The New Yorker:

Judge Aileen Cannon has said, in effect, that the case has become too complicated to proceed sooner. Unfortunately, that may be true.

By Amy Davidson Sorkin 

On Tuesday, Judge Aileen Cannon, of the Southern District of Florida, said that she simply does not know when Donald Trump will go to trial in her courtroom. Jack Smith, the special counsel, had charged Trump with thirty-two counts under the Espionage Act, for allegedly hoarding national-security documents at Mar-a-Lago, and with another eight counts involving obstruction and false statements. The trial had tentatively been set for May 20th. Now, following Judge Cannon’s order, the prosecutors will have to hope for an update at a “status conference” hearing on July 22nd—which, as it happens, is four days after the Republican National Convention, where Trump will almost certainly get his party’s formal Presidential nomination, wraps up in Milwaukee. Cannon, in her order, said in effect that the whole business of the case has become much too complicated to proceed sooner. Unfortunately, for many reasons—not all of them under Cannon’s control—that may, indeed, be true.
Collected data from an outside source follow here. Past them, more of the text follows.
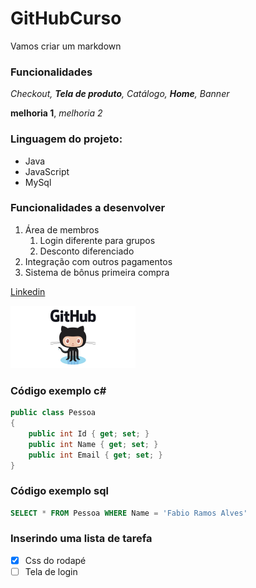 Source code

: # GitHubCurso

Vamos criar um markdown 

### Funcionalidades

_Checkout, __Tela de produto__, Catálogo, **Home**, Banner_

__melhoria 1__, _melhoria 2_

### Linguagem do projeto:

* Java
* JavaScript
* MySql

### Funcionalidades a desenvolver
1. Área de membros
    1. Login diferente para grupos
    2. Desconto diferenciado
2. Integração com outros pagamentos
3. Sistema de bônus primeira compra


<!--<img src="img/Github Header.png" width="200" alt="GitHub">-->


[Linkedin](https://www.linkedin.com/in/fabio-ramos-alves-28013271/)


[<img src="img/Github Header.png" width="200" alt="GitHub">](https://github.com/fabioramosalves)


### Código exemplo c#
```c#
public class Pessoa
{
    public int Id { get; set; }
    public int Name { get; set; }
    public int Email { get; set; }
}
```

### Código exemplo sql
```sql
SELECT * FROM Pessoa WHERE Name = 'Fabio Ramos Alves'
```

### Inserindo uma lista de tarefa

- [x] Css do rodapé
- [ ] Tela de login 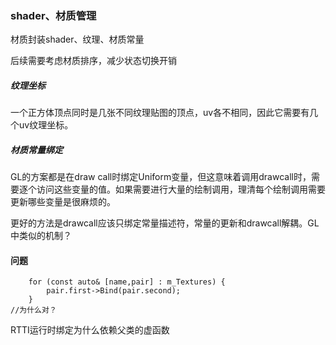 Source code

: ### shader、材质管理

材质封装shader、纹理、材质常量



后续需要考虑材质排序，减少状态切换开销





##### 纹理坐标

一个正方体顶点同时是几张不同纹理贴图的顶点，uv各不相同，因此它需要有几个uv纹理坐标。



##### 材质常量绑定



GL的方案都是在draw call时绑定Uniform变量，但这意味着调用drawcall时，需要逐个访问这些变量的值。如果需要进行大量的绘制调用，理清每个绘制调用需要更新哪些变量是很麻烦的。

更好的方法是drawcall应该只绑定常量描述符，常量的更新和drawcall解耦。GL中类似的机制？





#### 问题

```
    for (const auto& [name,pair] : m_Textures) {
        pair.first->Bind(pair.second);
    }
//为什么对？
```



RTTI运行时绑定为什么依赖父类的虚函数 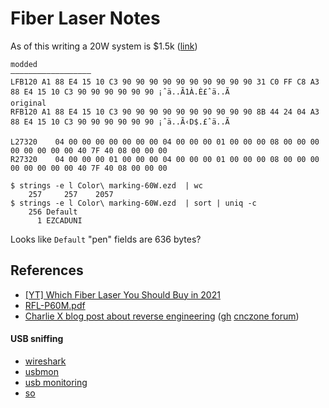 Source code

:Fiber Laser Notes
===

As of this writing a 20W system is $1.5k ([link](https://www.aliexpress.com/item/1005002419218342.html))

```
modded
—————————————————–
LFB120 A1 88 E4 15 10 C3 90 90 90 90 90 90 90 90 90 90 31 C0 FF C8 A3 88 E4 15 10 C3 90 90 90 90 90 90 ¡ˆä..Ã1À.È£ˆä..Ã
original
RFB120 A1 88 E4 15 10 C3 90 90 90 90 90 90 90 90 90 90 8B 44 24 04 A3 88 E4 15 10 C3 90 90 90 90 90 90 ¡ˆä..Ã‹D$.£ˆä..Ã
```

```
L27320    04 00 00 00 00 00 00 00 04 00 00 00 01 00 00 00 08 00 00 00 00 00 00 00 00 40 7F 40 08 00 00 00
R27320    04 00 00 00 01 00 00 00 04 00 00 00 01 00 00 00 08 00 00 00 00 00 00 00 00 40 7F 40 08 00 00 00
```

```
$ strings -e l Color\ marking-60W.ezd  | wc
    257     257    2057
$ strings -e l Color\ marking-60W.ezd  | sort | uniq -c
    256 Default
      1 EZCADUNI
```

Looks like `Default` "pen" fields are 636 bytes?







References
---

* [\[YT\] Which Fiber Laser You Should Buy in 2021](https://www.youtube.com/watch?v=Y7tknUioLwY)
* [RFL-P60M.pdf](https://cdn.specpick.com/images/photonics/products/RFL-P60M.pdf)
* [Charlie X blog post about reverse engineering](https://charliex2.wordpress.com/2020/01/31/fibre-laser-arrives-let-the-games-begin/) ([gh](https://github.com/charlie-x/fibrelasertools) [cnczone forum](https://www.cnczone.com/forums/laser-control-software/397562-60w-mopa-ezcad2-2.html?s=925fc1c6787516359fe6cbe88b91cd63))

#### USB sniffing

* [wireshark](https://wiki.wireshark.org/CaptureSetup/USB)
* [usbmon](https://web.archive.org/web/20140503004846/http://biot.com/blog/usb-sniffing-on-linux)
* [usb monitoring](https://web.archive.org/web/20180106084840/http://tjworld.net/wiki/Linux/Ubuntu/USBmonitoring)
* [so](https://stackoverflow.com/questions/18137206/how-do-i-intercept-messages-from-a-usb-device-on-linux)
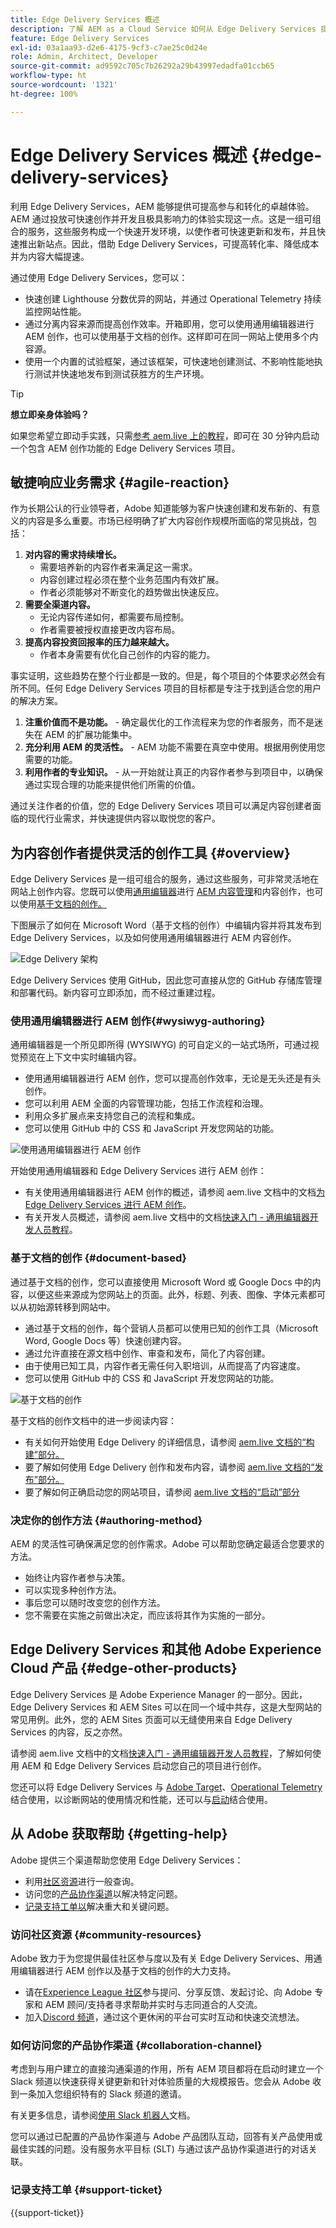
```yaml
---
title: Edge Delivery Services 概述
description: 了解 AEM as a Cloud Service 如何从 Edge Delivery Services 提供的性能和优异 Lighthouse 分数中获益。
feature: Edge Delivery Services
exl-id: 03a1aa93-d2e6-4175-9cf3-c7ae25c0d24e
role: Admin, Architect, Developer
source-git-commit: ad9592c705c7b26292a29b43997edadfa01ccb65
workflow-type: ht
source-wordcount: '1321'
ht-degree: 100%

---
```



# Edge Delivery Services 概述 {#edge-delivery-services}

利用 Edge Delivery Services，AEM 能够提供可提高参与和转化的卓越体验。AEM 通过投放可快速创作并开发且极具影响力的体验实现这一点。这是一组可组合的服务，这些服务构成一个快速开发环境，以使作者可快速更新和发布，并且快速推出新站点。因此，借助 Edge Delivery Services，可提高转化率、降低成本并为内容大幅提速。

通过使用 Edge Delivery Services，您可以：

* 快速创建 Lighthouse 分数优异的网站，并通过 Operational Telemetry 持续监控网站性能。
* 通过分离内容来源而提高创作效率。开箱即用，您可以使用通用编辑器进行 AEM 创作，也可以使用基于文档的创作。这样即可在同一网站上使用多个内容源。
* 使用一个内置的试验框架，通过该框架，可快速地创建测试、不影响性能地执行测试并快速地发布到测试获胜方的生产环境。

>[!TIP]
>
>**想立即亲身体验吗？**
>
>如果您希望立即动手实践，只需[参考 aem.live 上的教程](https://www.aem.live/developer/ue-tutorial)，即可在 30 分钟内启动一个包含 AEM 创作功能的 Edge Delivery Services 项目。

## 敏捷响应业务需求 {#agile-reaction}

作为长期公认的行业领导者，Adobe 知道能够为客户快速创建和发布新的、有意义的内容是多么重要。市场已经明确了扩大内容创作规模所面临的常见挑战，包括：

1. **对内容的需求持续增长。**
   * 需要培养新的内容作者来满足这一需求。
   * 内容创建过程必须在整个业务范围内有效扩展。
   * 作者必须能够对不断变化的趋势做出快速反应。
1. **需要全渠道内容。**
   * 无论内容传递如何，都需要布局控制。
   * 作者需要被授权直接更改内容布局。
1. **提高内容投资回报率的压力越来越大。**
   * 作者本身需要有优化自己创作的内容的能力。

事实证明，这些趋势在整个行业都是一致的。但是，每个项目的个体要求必然会有所不同。任何 Edge Delivery Services 项目的目标都是专注于找到适合您的用户的解决方案。

1. **注重价值而不是功能。** - 确定最优化的工作流程来为您的作者服务，而不是迷失在 AEM 的扩展功能集中。
1. **充分利用 AEM 的灵活性。** - AEM 功能不需要在真空中使用。根据用例使用您需要的功能。
1. **利用作者的专业知识。** - 从一开始就让真正的内容作者参与到项目中，以确保通过实现合理的功能来提供他们所需的价值。

通过关注作者的价值，您的 Edge Delivery Services 项目可以满足内容创建者面临的现代行业需求，并快速提供内容以取悦您的客户。

## 为内容创作者提供灵活的创作工具 {#overview}

Edge Delivery Services 是一组可组合的服务，通过这些服务，可非常灵活地在网站上创作内容。您既可以使用[通用编辑器](/help/sites-cloud/authoring/universal-editor/authoring.md)进行 [AEM 内容管理](/help/sites-cloud/authoring/author-publish.md)和内容创作，也可以使用[基于文档的创作。](https://www.aem.live/docs/authoring)

下图展示了如何在 Microsoft Word（基于文档的创作）中编辑内容并将其发布到 Edge Delivery Services，以及如何使用通用编辑器进行 AEM 内容创作。

![Edge Delivery 架构](assets/AEM-with-EDS-publishing-simple2.png)

Edge Delivery Services 使用 GitHub，因此您可直接从您的 GitHub 存储库管理和部署代码。新内容可立即添加，而不经过重建过程。

### 使用通用编辑器进行 AEM 创作{#wysiwyg-authoring}

通用编辑器是一个所见即所得 (WYSIWYG) 的可自定义的一站式场所，可通过视觉预览在上下文中实时编辑内容。

* 使用通用编辑器进行 AEM 创作，您可以提高创作效率，无论是无头还是有头创作。
* 您可以利用 AEM 全面的内容管理功能，包括工作流程和治理。
* 利用众多扩展点来支持您自己的流程和集成。
* 您可以使用 GitHub 中的 CSS 和 JavaScript 开发您网站的功能。

![使用通用编辑器进行 AEM 创作](assets/wysiwyg-authoring.png)

开始使用通用编辑器和 Edge Delivery Services 进行 AEM 创作：

* 有关使用通用编辑器进行 AEM 创作的概述，请参阅 aem.live 文档中的文档[为 Edge Delivery Services 进行 AEM 创作](https://www.aem.live/docs/aem-authoring)。
* 有关开发人员概述，请参阅 aem.live 文档中的文档[快速入门 - 通用编辑器开发人员教程](https://www.aem.live/developer/ue-tutorial)。

### 基于文档的创作 {#document-based}

通过基于文档的创作，您可以直接使用 Microsoft Word 或 Google Docs 中的内容，以便这些来源成为您网站上的页面。此外，标题、列表、图像、字体元素都可以从初始源转移到网站中。

* 通过基于文档的创作，每个营销人员都可以使用已知的创作工具（Microsoft Word, Google Docs 等）快速创建内容。
* 通过允许直接在源文档中创作、审查和发布，简化了内容创建。
* 由于使用已知工具，内容作者无需任何入职培训，从而提高了内容速度。
* 您可以使用 GitHub 中的 CSS 和 JavaScript 开发您网站的功能。

![基于文档的创作](assets/document-based-authoring.png)

基于文档的创作文档中的进一步阅读内容：

* 有关如何开始使用 Edge Delivery 的详细信息，请参阅 [aem.live 文档的“构建”部分。](https://www.aem.live/docs/#build)
* 要了解如何使用 Edge Delivery 创作和发布内容，请参阅 [aem.live 文档的“发布”部分。](https://www.aem.live/docs/authoring)
* 要了解如何正确启动您的网站项目，请参阅 [aem.live 文档的“启动”部分](https://www.aem.live/docs/#launch)

### 决定你的创作方法 {#authoring-method}

AEM 的灵活性可确保满足您的创作需求。Adobe 可以帮助您确定最适合您要求的方法。

* 始终让内容作者参与决策。
* 可以实现多种创作方法。
* 事后您可以随时改变您的创作方法。
* 您不需要在实施之前做出决定，而应该将其作为实施的一部分。

## Edge Delivery Services 和其他 Adobe Experience Cloud 产品 {#edge-other-products}

Edge Delivery Services 是 Adobe Experience Manager 的一部分。因此，Edge Delivery Services 和 AEM Sites 可以在同一个域中共存，这是大型网站的常见用例。此外，您的 AEM Sites 页面可以无缝使用来自 Edge Delivery Services 的内容，反之亦然。

请参阅 aem.live 文档中的文档[快速入门 - 通用编辑器开发人员教程](https://www.aem.live/developer/ue-tutorial)，了解如何使用 AEM 和 Edge Delivery Services 启动您自己的项目进行创作。

您还可以将 Edge Delivery Services 与 [Adobe Target](https://www.aem.live/developer/target-integration)、[Operational Telemetry](https://www.aem.live/developer/rum) 结合使用，以诊断网站的使用情况和性能，还可以与[启动](https://experienceleague.adobe.com/zh-hans/docs/experience-platform/tags/home)结合使用。

## 从 Adobe 获取帮助 {#getting-help}

Adobe 提供三个渠道帮助您使用 Edge Delivery Services：

* 利用[社区资源](#community-resources)进行一般查询。
* 访问您的[产品协作渠道](#collaboration-channel)以解决特定问题。
* [记录支持工单以](#support-ticket)解决重大和关键问题。

### 访问社区资源 {#community-resources}

Adobe 致力于为您提供最佳社区参与度以及有关 Edge Delivery Services、用通用编辑器进行 AEM 创作以及基于文档的创作的大力支持。

* 请在[Experience League 社区](https://adobe.ly/3Q6kTKl)参与提问、分享反馈、发起讨论、向 Adobe 专家和 AEM 顾问/支持者寻求帮助并实时与志同道合的人交流。
* 加入[Discord 频道](https://discord.gg/aem-live)，通过这个更休闲的平台可实时互动和快速交流想法。

### 如何访问您的产品协作渠道 {#collaboration-channel}

考虑到与用户建立的直接沟通渠道的作用，所有 AEM 项目都将在启动时建立一个 Slack 频道以快速获得关键更新和针对体验质量的大规模报告。您会从 Adobe 收到一条加入您组织特有的 Slack 频道的邀请。

有关更多信息，请参阅[使用 Slack 机器人](https://www.aem.live/docs/slack)文档。

您可以通过已配置的产品协作渠道与 Adobe 产品团队互动，回答有关产品使用或最佳实践的问题。没有服务水平目标 (SLT) 与通过该产品协作渠道进行的对话关联。

### 记录支持工单 {#support-ticket}

{{support-ticket}}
There were, Cannon said, “myriad and interconnected” unresolved issues and “novel and difficult questions,” which made it “imprudent” to proceed sooner. For Smith’s team, these supposed mysteries might be boiled down to a couple of simple questions: Why can’t Cannon just move faster? Why won’t she shut Trump down, when he clearly wants delay for delay’s sake? (If Trump wins the election, he might kill the case.) “Each time the Court sets a new deadline in this case and attempts to keep it moving toward trial, the defendants reflexively ask for an adjournment,” the prosecutors wrote in a filing a few weeks ago. “That must stop.”